(Records contained in a dataset)
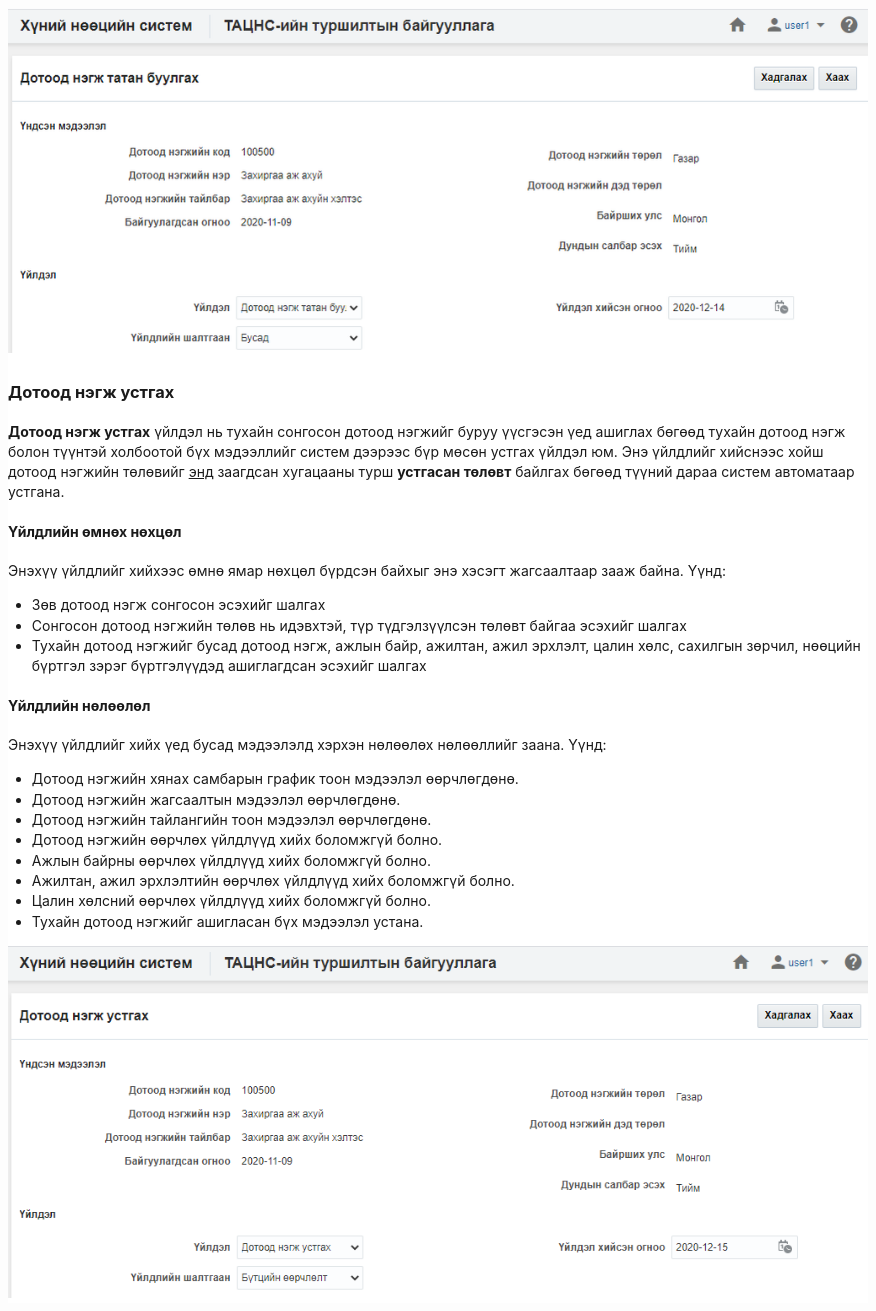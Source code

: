 ![](../assets/images/modules/Departments/action_dissolve.png)


### Дотоод нэгж устгах

**Дотоод нэгж устгах** үйлдэл нь тухайн сонгосон дотоод нэгжийг буруу үүсгэсэн үед ашиглах бөгөөд тухайн дотоод нэгж болон түүнтэй холбоотой бүх мэдээллийг систем дээрээс бүр мөсөн устгах үйлдэл юм. Энэ үйлдлийг хийснээс хойш дотоод нэгжийн төлөвийг [энд](legal/delete_policy.md) заагдсан хугацааны турш **устгасан төлөвт** байлгах бөгөөд түүний дараа систем автоматаар устгана.

#### Үйлдлийн өмнөх нөхцөл
  Энэхүү үйлдлийг хийхээс өмнө ямар нөхцөл бүрдсэн байхыг энэ хэсэгт жагсаалтаар зааж байна. Үүнд:
  - Зөв дотоод нэгж сонгосон эсэхийг шалгах
  - Сонгосон дотоод нэгжийн төлөв нь идэвхтэй, түр түдгэлзүүлсэн төлөвт байгаа эсэхийг шалгах
  - Тухайн дотоод нэгжийг бусад  дотоод нэгж, ажлын байр, ажилтан, ажил эрхлэлт, цалин хөлс, сахилгын зөрчил, нөөцийн бүртгэл зэрэг бүртгэлүүдэд ашиглагдсан эсэхийг шалгах

#### Үйлдлийн нөлөөлөл
  Энэхүү үйлдлийг хийх үед бусад мэдээлэлд хэрхэн нөлөөлөх нөлөөллийг заана. Үүнд:
  - Дотоод нэгжийн хянах самбарын график тоон мэдээлэл өөрчлөгдөнө.
  - Дотоод нэгжийн жагсаалтын мэдээлэл өөрчлөгдөнө.
  - Дотоод нэгжийн тайлангийн тоон мэдээлэл өөрчлөгдөнө.
  - Дотоод нэгжийн өөрчлөх үйлдлүүд хийх боломжгүй болно.
  - Ажлын байрны өөрчлөх үйлдлүүд хийх боломжгүй болно.
  - Ажилтан, ажил эрхлэлтийн өөрчлөх үйлдлүүд хийх боломжгүй болно.
  - Цалин хөлсний өөрчлөх үйлдлүүд хийх боломжгүй болно.
  - Тухайн дотоод нэгжийг ашигласан бүх мэдээлэл устана.

![](../assets/images/modules/Departments/action_delete.png)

WHAT TO PRODUCE » Copy each line from the entries above that has the word "эсэхийг" in it.

TASK RESPONSE »
  - Зөв дотоод нэгж сонгосон эсэхийг шалгах
  - Сонгосон дотоод нэгжийн төлөв нь идэвхтэй, түр түдгэлзүүлсэн төлөвт байгаа эсэхийг шалгах
  - Тухайн дотоод нэгжийг бусад  дотоод нэгж, ажлын байр, ажилтан, ажил эрхлэлт, цалин хөлс, сахилгын зөрчил, нөөцийн бүртгэл зэрэг бүртгэлүүдэд ашиглагдсан эсэхийг шалгах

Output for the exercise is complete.